Small need was there, then, that Mrs. Gaskell should seek to explain those features of Charlotte’s genius, which brought down upon ‘Jane Eyre’ and its author such expressions of blame as these, by references to her brother’s character and history, as she understood them. Whatever may have been the case with the novels of Emily and Anne, those of Charlotte were clearly the outcome of her own nature and of her own experience, and were uninfluenced in one way or other by her brother. If she takes a suggestion from his affairs at all, she deals with it coldly or sternly. Take for instance that passage I have quoted from ‘The Professor,’ where William Crimsworth speaks of his recollection of an instance of domestic treachery.

In December, 1847, appeared the works of Ellis and Acton Bell. The Christmas of that year found the three sisters noted in the world of authors — Currer Bell, famous. Not often can so much be recorded of a family. Branwell seems to have been considerably elated by their success, and the festivities of the season were indulged in by him to his injury. His feeble health was soon affected by things that would have had little influence upon ordinarily strong men, and he suffered the consequences. On the 11th of January, 1848, Charlotte writes: — ‘We have not been very comfortable here at home lately. Branwell has, by some means, continued to get more money from the old quarter, and has led us a sad life…. Papa is harassed day and night; we have little peace; he is always sick; has two or three times fallen down in fits; what will be the ultimate end, God knows. But who is without their drawback, their scourge, their skeleton behind the curtain? It remains only to do one’s best, and endure with patience what God sends.’ In this month the second edition of ‘Jane Eyre’ appeared.

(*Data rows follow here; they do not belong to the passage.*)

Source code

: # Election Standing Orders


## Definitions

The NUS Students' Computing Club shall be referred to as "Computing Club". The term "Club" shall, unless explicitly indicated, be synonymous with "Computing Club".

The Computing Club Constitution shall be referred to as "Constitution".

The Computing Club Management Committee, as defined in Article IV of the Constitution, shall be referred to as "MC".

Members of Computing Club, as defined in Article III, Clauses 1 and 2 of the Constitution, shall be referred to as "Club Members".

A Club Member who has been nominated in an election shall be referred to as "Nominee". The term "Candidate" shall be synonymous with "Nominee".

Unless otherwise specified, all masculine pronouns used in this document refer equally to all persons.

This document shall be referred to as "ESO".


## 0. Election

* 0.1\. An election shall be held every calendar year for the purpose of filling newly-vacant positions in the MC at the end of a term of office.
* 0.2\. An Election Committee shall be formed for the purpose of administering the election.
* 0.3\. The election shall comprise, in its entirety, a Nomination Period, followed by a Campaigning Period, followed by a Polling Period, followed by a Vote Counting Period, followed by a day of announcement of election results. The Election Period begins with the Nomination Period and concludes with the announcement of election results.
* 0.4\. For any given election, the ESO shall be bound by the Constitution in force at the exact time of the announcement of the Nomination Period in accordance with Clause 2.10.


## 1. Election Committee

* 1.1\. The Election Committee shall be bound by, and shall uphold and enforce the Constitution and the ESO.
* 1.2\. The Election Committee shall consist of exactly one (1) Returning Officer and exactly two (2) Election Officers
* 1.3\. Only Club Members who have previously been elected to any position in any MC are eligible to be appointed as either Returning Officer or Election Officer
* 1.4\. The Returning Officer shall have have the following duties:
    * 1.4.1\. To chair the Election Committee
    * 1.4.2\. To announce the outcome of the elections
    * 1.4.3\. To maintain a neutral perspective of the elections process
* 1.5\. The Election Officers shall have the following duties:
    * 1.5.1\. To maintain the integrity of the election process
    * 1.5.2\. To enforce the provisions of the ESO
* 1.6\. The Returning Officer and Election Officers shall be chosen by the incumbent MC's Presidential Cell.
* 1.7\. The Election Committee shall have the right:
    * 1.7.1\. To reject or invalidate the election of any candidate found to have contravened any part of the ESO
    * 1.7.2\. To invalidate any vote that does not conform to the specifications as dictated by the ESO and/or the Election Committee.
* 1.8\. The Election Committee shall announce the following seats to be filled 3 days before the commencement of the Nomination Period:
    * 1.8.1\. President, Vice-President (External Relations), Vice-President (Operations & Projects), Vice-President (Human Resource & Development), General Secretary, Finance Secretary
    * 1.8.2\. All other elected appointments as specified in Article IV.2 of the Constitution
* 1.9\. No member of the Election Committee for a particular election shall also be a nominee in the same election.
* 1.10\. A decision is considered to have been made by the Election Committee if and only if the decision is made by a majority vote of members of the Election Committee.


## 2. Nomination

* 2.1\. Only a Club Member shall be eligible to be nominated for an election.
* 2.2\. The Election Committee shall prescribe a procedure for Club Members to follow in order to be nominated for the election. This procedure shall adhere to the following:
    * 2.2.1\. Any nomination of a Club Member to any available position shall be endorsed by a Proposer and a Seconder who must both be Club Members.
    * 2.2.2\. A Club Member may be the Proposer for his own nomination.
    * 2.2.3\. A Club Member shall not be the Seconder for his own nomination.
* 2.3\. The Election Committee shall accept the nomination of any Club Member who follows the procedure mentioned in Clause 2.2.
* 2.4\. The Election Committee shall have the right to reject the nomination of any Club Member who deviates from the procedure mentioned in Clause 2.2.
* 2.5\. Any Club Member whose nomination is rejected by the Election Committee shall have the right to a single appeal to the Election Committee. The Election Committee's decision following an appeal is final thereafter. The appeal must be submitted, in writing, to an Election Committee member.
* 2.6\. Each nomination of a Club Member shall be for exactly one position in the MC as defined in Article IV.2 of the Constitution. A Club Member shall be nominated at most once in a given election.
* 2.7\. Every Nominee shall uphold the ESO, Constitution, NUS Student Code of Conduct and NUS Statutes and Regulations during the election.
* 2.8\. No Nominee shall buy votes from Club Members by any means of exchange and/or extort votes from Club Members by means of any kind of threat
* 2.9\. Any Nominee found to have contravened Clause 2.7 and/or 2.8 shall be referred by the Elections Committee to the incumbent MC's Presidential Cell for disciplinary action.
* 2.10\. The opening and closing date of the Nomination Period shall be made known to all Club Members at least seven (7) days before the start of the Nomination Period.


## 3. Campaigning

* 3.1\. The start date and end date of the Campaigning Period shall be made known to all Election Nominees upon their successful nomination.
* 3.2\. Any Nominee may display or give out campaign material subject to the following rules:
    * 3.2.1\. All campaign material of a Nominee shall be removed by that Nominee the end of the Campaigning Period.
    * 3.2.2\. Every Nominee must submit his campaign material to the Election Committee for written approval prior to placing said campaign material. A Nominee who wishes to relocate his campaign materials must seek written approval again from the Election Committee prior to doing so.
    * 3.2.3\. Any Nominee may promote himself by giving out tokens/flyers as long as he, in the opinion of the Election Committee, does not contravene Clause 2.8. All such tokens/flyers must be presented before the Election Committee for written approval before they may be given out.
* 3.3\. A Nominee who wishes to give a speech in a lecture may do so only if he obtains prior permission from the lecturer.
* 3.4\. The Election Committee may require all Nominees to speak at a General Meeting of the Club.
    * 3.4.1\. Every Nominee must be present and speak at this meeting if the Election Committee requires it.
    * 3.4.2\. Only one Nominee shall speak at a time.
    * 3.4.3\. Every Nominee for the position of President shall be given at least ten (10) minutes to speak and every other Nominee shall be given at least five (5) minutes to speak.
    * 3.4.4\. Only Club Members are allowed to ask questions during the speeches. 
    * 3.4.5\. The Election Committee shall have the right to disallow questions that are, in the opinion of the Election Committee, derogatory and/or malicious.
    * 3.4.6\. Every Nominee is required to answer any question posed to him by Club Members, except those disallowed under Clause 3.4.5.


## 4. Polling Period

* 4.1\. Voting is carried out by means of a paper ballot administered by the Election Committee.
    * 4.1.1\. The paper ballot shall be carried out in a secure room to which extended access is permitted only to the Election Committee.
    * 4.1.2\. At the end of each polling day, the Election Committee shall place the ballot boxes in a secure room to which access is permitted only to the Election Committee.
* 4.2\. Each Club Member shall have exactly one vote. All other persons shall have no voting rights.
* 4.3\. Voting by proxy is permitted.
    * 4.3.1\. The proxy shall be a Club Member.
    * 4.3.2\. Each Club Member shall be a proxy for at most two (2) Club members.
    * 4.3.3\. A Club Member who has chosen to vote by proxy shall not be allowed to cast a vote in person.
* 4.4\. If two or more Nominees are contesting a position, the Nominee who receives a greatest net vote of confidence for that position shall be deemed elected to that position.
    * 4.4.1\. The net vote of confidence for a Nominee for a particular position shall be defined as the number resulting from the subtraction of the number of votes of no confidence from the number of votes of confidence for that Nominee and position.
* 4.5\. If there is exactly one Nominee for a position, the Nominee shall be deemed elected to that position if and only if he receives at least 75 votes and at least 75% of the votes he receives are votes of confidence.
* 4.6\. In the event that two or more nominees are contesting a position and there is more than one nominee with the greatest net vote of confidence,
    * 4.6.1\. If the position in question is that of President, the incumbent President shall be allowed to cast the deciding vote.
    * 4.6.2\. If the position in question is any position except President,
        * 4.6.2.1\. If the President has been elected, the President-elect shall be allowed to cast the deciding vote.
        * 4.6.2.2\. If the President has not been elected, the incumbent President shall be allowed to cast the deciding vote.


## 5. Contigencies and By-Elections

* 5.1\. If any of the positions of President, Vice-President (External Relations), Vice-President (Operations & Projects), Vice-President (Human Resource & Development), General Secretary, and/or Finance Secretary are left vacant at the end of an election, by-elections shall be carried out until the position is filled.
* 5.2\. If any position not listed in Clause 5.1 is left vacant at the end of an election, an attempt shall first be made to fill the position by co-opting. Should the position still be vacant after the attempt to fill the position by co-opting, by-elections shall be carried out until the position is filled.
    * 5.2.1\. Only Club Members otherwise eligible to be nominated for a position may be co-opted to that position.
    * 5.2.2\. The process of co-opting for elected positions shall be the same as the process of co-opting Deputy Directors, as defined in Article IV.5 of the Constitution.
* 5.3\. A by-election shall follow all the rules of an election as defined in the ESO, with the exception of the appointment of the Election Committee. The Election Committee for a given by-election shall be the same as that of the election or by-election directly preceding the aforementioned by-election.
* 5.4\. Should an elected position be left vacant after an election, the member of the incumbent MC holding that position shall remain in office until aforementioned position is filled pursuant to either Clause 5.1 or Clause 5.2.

It must have been in reference to this period that Mrs. Gaskell has said it might well have happened that Branwell had shot his father. But the statement is an exaggeration; and, indeed, I have been told, both by Martha Brown and Nancy Wainwright, that Branwell was not nearly so bad as Mrs. Gaskell has made him appear. ‘If he had wanted to shoot his father,’ says my informant, ‘he could easily have done it, for there were loaded guns and pistols hung over the bed-room door constantly.’ She relates that, on one occasion, she was occupied in tidying up the bed-room, and had just taken down the fire-arms to dust, when Mr. Brontë entered the room in great consternation, forbidding her, at any time thenceforth, on any account whatever, to meddle with them, for they were loaded even then, and might have been accidentally discharged to her own danger. He again hung up the arms himself. Mr. Brontë carried on this singular practice, and could not be induced to discontinue it; and, as the reader is aware, Branwell and his father occupied this bed-room.

Branwell himself was very conscious of his failings at this time, and somewhat ashamed of them. He writes to Leyland during the January of 1848: ‘I was
really
far enough from well when I saw you last week at Halifax; and, if you should happen to see Mrs. —
 
— of —
 
— , you would greatly oblige me by telling her that I consider her conduct towards me as most kind and motherly, and that, if I did anything during temporary illness, to offend her, I deeply regret it, and beg her to take my regret as my apology till I see her again; which I trust will be ere long.’ He continues, speaking in general terms of his literary work, and his poems, mentioning especially the poem of ‘Caroline,’ which he had written a long time before, and concludes by promising a longer letter later on.

There is prefixed to this letter a drawing, one of the strangest that Branwell ever made, — which he advises his friend to destroy, — a portrait of himself, head and shoulders, vigorously executed with the pen, and an admirable likeness too, in profile, grave and thoughtful, wearing his spectacles, but a portrait of Branwell in what a plight! For, just as the martyrs of old are represented with the knife planted in their breast, and the rope placed round their neck, so has Branwell pictured himself, with the halter about his throat, in the morbid martyrdom of his feverish imagination.